Crime is largely a matter of suggestion and therefore if all the habitual criminals in the country were segregated where their influence would no longer be able to exert itself, crime would not propagate itself so fast. The young men would not have presented to them so often or so forcibly the example which causes most of them to take the crooked path. Thus the expense of prevention would be enormously diminished at once.
Suggests Great Prison Farm.
With segregated criminals supporting themselves, as they might be made to do under our plan, the enormous cost of penitentiaries would at one step be done away with. A penal colony such as Mr. Wooldridge proposed would be placed in such a situation that the convicts could be compelled to raise every bit of food they put into their mouths and every bit of clothing they put upon their backs. Out in one of the western states or territories a reservation might be made of several thousand acres of land, around the rim of which the convicts could be made to build a great wall shutting themselves away from the rest of the world. On its surface would be built in the same way habitations for them, and they would live there, tilling the soil and manufacturing their necessities, until death.

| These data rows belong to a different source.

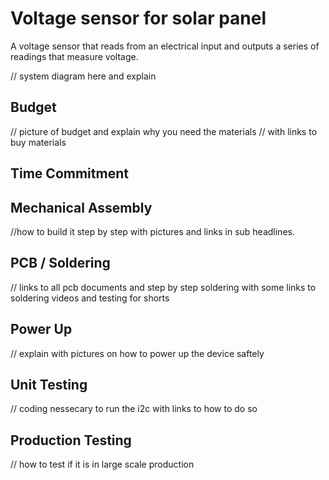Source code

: # Voltage sensor for solar panel

A voltage sensor that reads from an electrical input and outputs a series of readings that measure voltage.

// system diagram here and explain 

## Budget 

// picture of budget and explain why you need the materials
// with links to buy materials 

## Time Commitment


## Mechanical Assembly

//how to build it step by step with pictures and links in sub headlines.

## PCB / Soldering

// links to all pcb documents and step by step soldering with some links to soldering videos and testing for shorts

## Power Up

// explain with pictures on how to power up the device saftely 

## Unit Testing
// coding nessecary to run the i2c with links to how to do so

## Production Testing

// how to test if it is in large scale production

The time will come when this plan will be carried out. The law-abiding citizens of the United States will not continue forever to be taxed enormously for the support of a class of persons who are enemies of public order and decency.
Improving the Public Health.
Can a nation be said to be civilized that spends billions of dollars every year in the detection and punishment of crime, and not one cent for the prevention and cure of disease, which kills thousands of persons who might otherwise have retained their health and strength?
Suppose only a billion dollars a year, that now goes to the support of criminals in jails and penitentiaries, were to be saved by the establishment of a national penal colony where criminals would be made to support themselves; and suppose the billion dollars thus saved were to be spent on free hospitals and medical treatment, would the country not be much better off?
Such a use of the money would result in cutting down the death rate in the United States at least one-half. The death rate in England, through the exercise of care and the assistance of the government, has been reduced from one-half to two-thirds in many diseases, and ten to twelve years have been added to the expectation of life between the ages of one year and forty-five years. A similar state of affairs should exist in this country, where the waste of life and health through preventable diseases is incalculable.
Our enormous expense on account of criminals, most of which might be avoided if brains were really brought to bear upon the problem, will not always be endured. The future will force the criminal to support himself, and the money now expended on him will be devoted to the preservation of health and life among honest men, for the time will certainly come when free hospitals and medical service will be provided by the government for every citizen who needs them.